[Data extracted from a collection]
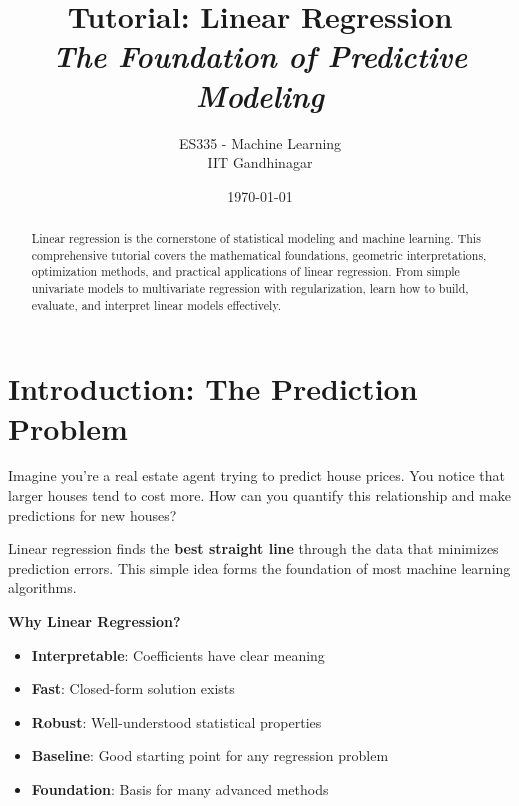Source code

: \documentclass{article}
\title{\textbf{Tutorial: Linear Regression} \\ \textit{The Foundation of Predictive Modeling}}
\author{ES335 - Machine Learning \\ IIT Gandhinagar}
\date{\today}
\begin{document}
\maketitle

\begin{abstract}
Linear regression is the cornerstone of statistical modeling and machine learning. This comprehensive tutorial covers the mathematical foundations, geometric interpretations, optimization methods, and practical applications of linear regression. From simple univariate models to multivariate regression with regularization, learn how to build, evaluate, and interpret linear models effectively.
\end{abstract}

\tableofcontents
\newpage

\section{Introduction: The Prediction Problem}

Imagine you're a real estate agent trying to predict house prices. You notice that larger houses tend to cost more. How can you quantify this relationship and make predictions for new houses?

\begin{center}
\end{center}

Linear regression finds the \textbf{best straight line} through the data that minimizes prediction errors. This simple idea forms the foundation of most machine learning algorithms.

\textbf{Why Linear Regression?}
\begin{itemize}
    \item \textbf{Interpretable}: Coefficients have clear meaning
    \item \textbf{Fast}: Closed-form solution exists
    \item \textbf{Robust}: Well-understood statistical properties
    \item \textbf{Baseline}: Good starting point for any regression problem
    \item \textbf{Foundation}: Basis for many advanced methods
\end{itemize}
\end{document}
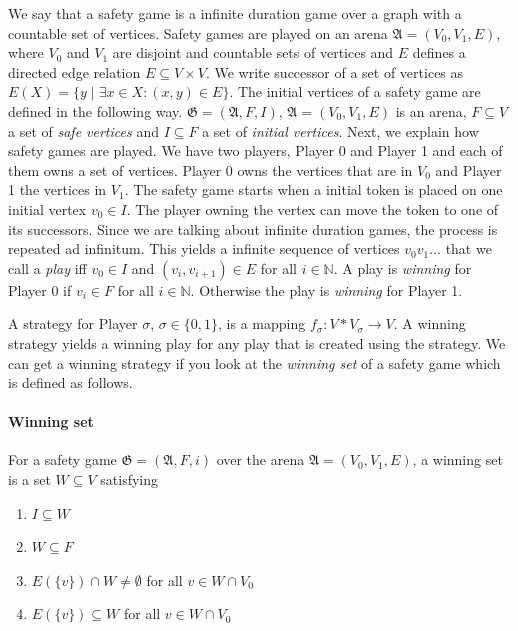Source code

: \documentclass[10pt,a4paper]{article}
\theoremstyle{plain}
\theoremstyle{definition}
\begin{document}
We say that a safety game is a infinite duration game over a graph with a countable set of vertices. Safety games are played on an arena $\mathfrak{A} = (V_{0}, V_{1}, E)$, where $V_{0}$ and $V_{1}$ are disjoint and countable sets of vertices and $E$ defines a directed edge relation $E \subseteq V \times V$. We write successor of a set of vertices as $E(X) = \{y \;|\; \exists x \in X : (x,y) \in E\}$.
The initial vertices of a safety game are defined in the following way. $\mathfrak{G} = (\mathfrak{A}, F, I)$, $\mathfrak{A} = (V_{0}, V_{1}, E)$ is an arena, $F \subseteq V$ a set of \textit{safe vertices} and $I \subseteq F$ a set of \textit{initial vertices}. Next, we explain how safety games are played. We have two players, Player 0 and Player 1 and each of them owns a set of vertices. Player 0 owns the vertices that are in $V_{0}$ and Player 1 the vertices in $V_{1}$. The safety game starts when a initial token is placed on one initial vertex $v_{0} \in I$. The player owning the vertex can move the token to one of its successors. Since we are talking about infinite duration games, the process is repeated ad infinitum. This yields a infinite sequence of vertices $v_{0}v_{1}...$ that we call a \textit{play} iff $v_{0} \in I$ and $(v_{i}, v_{i+1}) \in E$ for all $i \in \mathbb{N}$. A play is \textit{winning} for Player 0 if $v_{i} \in F$ for all $i \in \mathbb{N}$. Otherwise the play is \textit{winning} for Player 1.

A strategy for Player $\sigma$, $\sigma \in \{0,1\}$, is a mapping $f_{\sigma} : V*V_{\sigma} \to V$. A winning strategy yields a winning play for any play that is created using the strategy. We can get a winning strategy if you look at the \textit{winning set} of a safety game which is defined as follows.
\paragraph*{Winning set} For a safety game $\mathfrak{G} = (\mathfrak{A}, F, i)$ over the arena $\mathfrak{A} = (V_{0}, V_{1}, E)$, a winning set is a set $W \subseteq V$ satisfying
\begin{enumerate}
\item $I \subseteq W$
\item $W \subseteq F$
\item $E(\{v\}) \cap W \neq \emptyset$ for all $v \in W \cap V_{0}$
\item $E(\{v\}) \subseteq W$ for all $v \in W \cap V_{0}$
\end{enumerate}
\end{document}
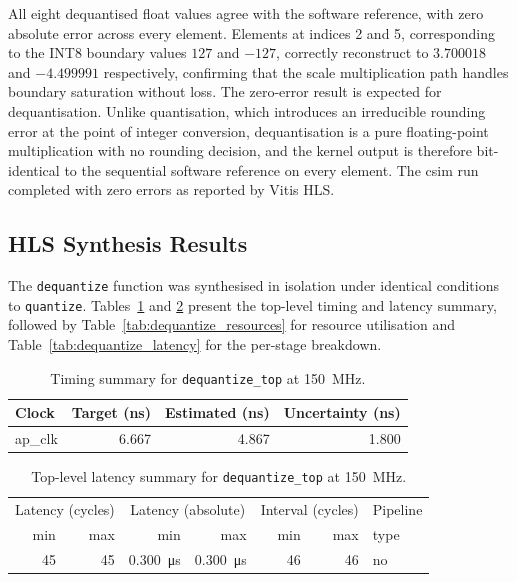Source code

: All eight dequantised float values agree with the software
reference, with zero absolute error across every element. Elements at
indices 2 and 5, corresponding to the INT8 boundary values $127$ and
$-127$, correctly reconstruct to $3.700018$ and $-4.499991$
respectively, confirming that the scale multiplication path handles
boundary saturation without loss. The zero-error result is expected for
dequantisation. Unlike quantisation, which introduces an irreducible
rounding error at the point of integer conversion, dequantisation is a
pure floating-point multiplication with no rounding decision, and the
kernel output is therefore bit-identical to the sequential software
reference on every element. The csim run completed with zero errors as
reported by Vitis HLS.

\subsection{HLS Synthesis Results}
\label{subsec:dequantize_csyn}

The \texttt{dequantize} function was synthesised in isolation under
identical conditions to \texttt{quantize}.
Tables~\ref{tab:dequantize_timing} and \ref{tab:dequantize_top_latency}
present the top-level timing and latency summary, followed by
Table~\ref{tab:dequantize_resources} for resource utilisation and
Table~\ref{tab:dequantize_latency} for the per-stage breakdown.

\begin{table}[H]
  \centering
  \begin{tabular}{lrrr}
    \toprule
    Clock & Target (ns) & Estimated (ns) & Uncertainty (ns) \\
    \midrule
    ap\_clk & 6.667 & 4.867 & 1.800 \\
    \bottomrule
  \end{tabular}
  \caption{Timing summary for \texttt{dequantize\_top} at
           \SI{150}{\mega\hertz}.}
  \label{tab:dequantize_timing}

\end{table}

\begin{table}[H]
  \centering
  \begin{tabular}{rrrrrrl}
    \toprule
    \multicolumn{2}{c}{Latency (cycles)} &
    \multicolumn{2}{c}{Latency (absolute)} &
    \multicolumn{2}{c}{Interval (cycles)} & Pipeline \\
    min & max & min & max & min & max & type \\
    \midrule
    45 & 45 & \SI{0.300}{\micro\second} & \SI{0.300}{\micro\second} & 46 & 46 & no \\
    \bottomrule
  \end{tabular}
  \caption{Top-level latency summary for \texttt{dequantize\_top} at
           \SI{150}{\mega\hertz}.}
  \label{tab:dequantize_top_latency}

\end{table}

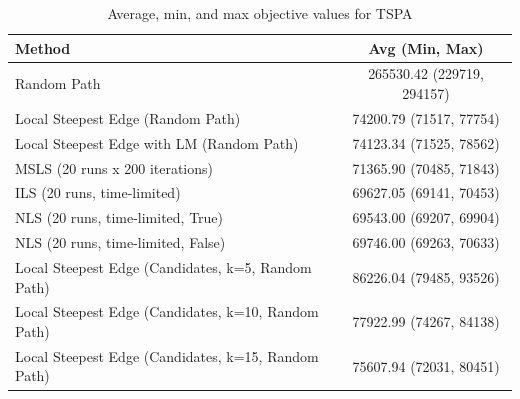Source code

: \begin{table}[h!]
\centering
\begin{tabular}{lc}
\hline
Method & Avg (Min, Max) \\
\hline
Random Path & 265530.42 (229719, 294157) \\
Local Steepest Edge (Random Path) & 74200.79 (71517, 77754) \\
Local Steepest Edge with LM (Random Path) & 74123.34 (71525, 78562) \\
MSLS (20 runs x 200 iterations) & 71365.90 (70485, 71843) \\
ILS (20 runs, time-limited) & 69627.05 (69141, 70453) \\
NLS (20 runs, time-limited, True) & 69543.00 (69207, 69904) \\
NLS (20 runs, time-limited, False) & 69746.00 (69263, 70633) \\
Local Steepest Edge (Candidates, k=5, Random Path) & 86226.04 (79485, 93526) \\
Local Steepest Edge (Candidates, k=10, Random Path) & 77922.99 (74267, 84138) \\
Local Steepest Edge (Candidates, k=15, Random Path) & 75607.94 (72031, 80451) \\
\hline
\end{tabular}
\caption{Average, min, and max objective values for TSPA}
\label{tab:TSPA_scores}
\end{table}
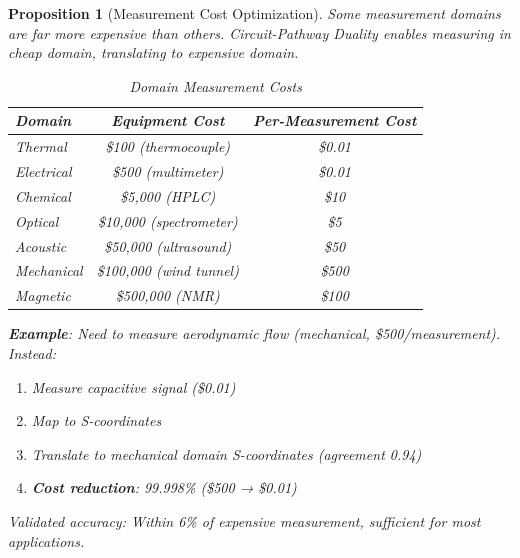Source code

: \documentclass[11pt,a4paper]{article}
\newtheorem{proposition}[theorem]{Proposition}
\theoremstyle{definition}
\theoremstyle{remark}
\begin{document}
\begin{proposition}[Measurement Cost Optimization]
Some measurement domains are far more expensive than others. Circuit-Pathway Duality enables measuring in cheap domain, translating to expensive domain.

\begin{table}[H]
\centering
\caption{Domain Measurement Costs}
\begin{tabular}{lcc}
\toprule
\textbf{Domain} & \textbf{Equipment Cost} & \textbf{Per-Measurement Cost} \\
\midrule
Thermal & \$100 (thermocouple) & \$0.01 \\
Electrical & \$500 (multimeter) & \$0.01 \\
Chemical & \$5,000 (HPLC) & \$10 \\
Optical & \$10,000 (spectrometer) & \$5 \\
Acoustic & \$50,000 (ultrasound) & \$50 \\
Mechanical & \$100,000 (wind tunnel) & \$500 \\
Magnetic & \$500,000 (NMR) & \$100 \\
\bottomrule
\end{tabular}
\end{table}

\textbf{Example}: Need to measure aerodynamic flow (mechanical, \$500/measurement). Instead:
\begin{enumerate}
\item Measure capacitive signal (\$0.01)
\item Map to S-coordinates
\item Translate to mechanical domain S-coordinates (agreement 0.94)
\item \textbf{Cost reduction}: 99.998\% (\$500 → \$0.01)
\end{enumerate}

Validated accuracy: Within 6\% of expensive measurement, sufficient for most applications.
\end{proposition}
\end{document}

Exercise instructions - In the entries above, identify every line with the string "errors".

Answer -
Linear regression finds the \textbf{best straight line} through the data that minimizes prediction errors. This simple idea forms the foundation of most machine learning algorithms.
reference on every element. The csim run completed with zero errors as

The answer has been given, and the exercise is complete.